For their study, investigators enrolled over 20 individuals with several types of ataxias that affected the cerebellar area of the brain; the patient population had an average age of 55 with a history of having the disease for an average of 13 years. The patients were split into 2 treatment groups. In 1 group, investigators administered electrical stimulation of the brain and spinal cord 5 days a week for the duration of 2 weeks. In the other group, patients received a sham stimulation where the electrodes were placed on the participant, but the electric current was powered down after 5 seconds.
Prior to the start of the study, at 2 weeks, 1 month, and 3 months post-treatment, participants were assessed with overall tests of ataxia, tests of hand and arm dexterity, and how quickly they could walk as well as tests on how their brains were responding to the treatment. This was followed up with a “wash out” period in which participants waited for the duration of 3 months before receiving the opposite treatment and taking the tests again.
Improvements were observed for every test in participants who were administered the stimulation treatment, while no improvement on any test was observed in those who received the sham stimulation. For instance, prior to the start of the study, participants were found to take about 9.4 seconds to walk 8 meters, but after 1 month of electrical stimulation treatment, they were found to only take about 7.8 seconds to complete the same task. No change in times were noted in those who had received the sham stimulation.
Another test evaluated how long it would take participants to place and remove pegs from a peg board to gage hand and arm coordination. Prior to the start of the study, participants were observed to take 53 seconds to complete the task, on average. The time to complete the task dropped to 47 seconds in those who had received the stimulation for 1 month; those who received the sham stimulation experienced no improvement.

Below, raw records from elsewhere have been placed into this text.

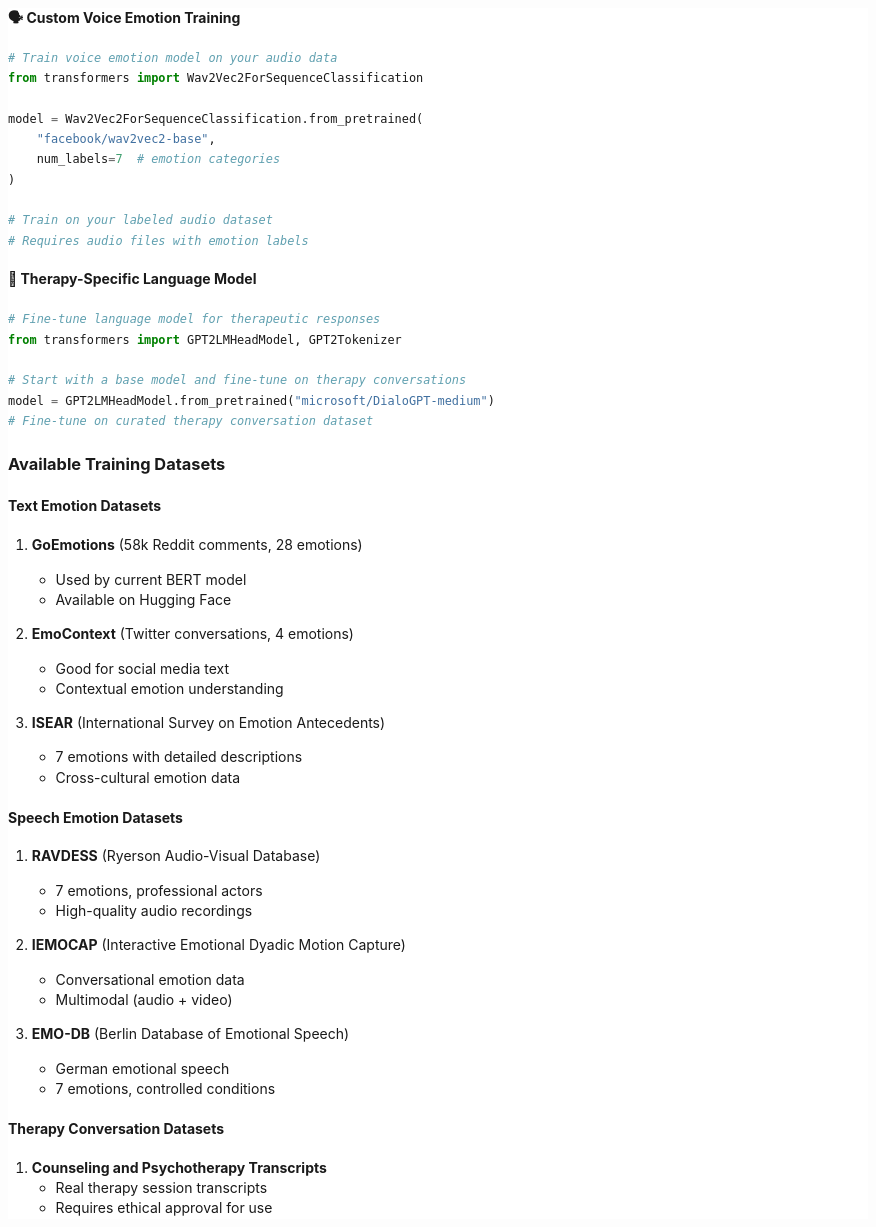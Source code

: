 #### 🗣️ Custom Voice Emotion Training
```python
# Train voice emotion model on your audio data
from transformers import Wav2Vec2ForSequenceClassification

model = Wav2Vec2ForSequenceClassification.from_pretrained(
    "facebook/wav2vec2-base",
    num_labels=7  # emotion categories
)

# Train on your labeled audio dataset
# Requires audio files with emotion labels
```

#### 🧠 Therapy-Specific Language Model
```python
# Fine-tune language model for therapeutic responses
from transformers import GPT2LMHeadModel, GPT2Tokenizer

# Start with a base model and fine-tune on therapy conversations
model = GPT2LMHeadModel.from_pretrained("microsoft/DialoGPT-medium")
# Fine-tune on curated therapy conversation dataset
```

### Available Training Datasets

#### Text Emotion Datasets
1. **GoEmotions** (58k Reddit comments, 28 emotions)
   - Used by current BERT model
   - Available on Hugging Face
   
2. **EmoContext** (Twitter conversations, 4 emotions)
   - Good for social media text
   - Contextual emotion understanding
   
3. **ISEAR** (International Survey on Emotion Antecedents)
   - 7 emotions with detailed descriptions
   - Cross-cultural emotion data

#### Speech Emotion Datasets
1. **RAVDESS** (Ryerson Audio-Visual Database)
   - 7 emotions, professional actors
   - High-quality audio recordings
   
2. **IEMOCAP** (Interactive Emotional Dyadic Motion Capture)
   - Conversational emotion data
   - Multimodal (audio + video)
   
3. **EMO-DB** (Berlin Database of Emotional Speech)
   - German emotional speech
   - 7 emotions, controlled conditions

#### Therapy Conversation Datasets
1. **Counseling and Psychotherapy Transcripts**
   - Real therapy session transcripts
   - Requires ethical approval for use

The investigators report that the promising results lasted for a minimum of 3 months for participants. "The people who had milder symptoms of their disease showed the greatest improvement in their test scores, suggesting that this stimulation should be given at an early stage of the disease to be more effective," Dr. Borroni added.
The investigators admit that the study did have its limitations; one was the small number of participants. Additionally, those included in the study had several types of neurodegenerative ataxias. As such, the results may not be applicable to all individuals with these disorders.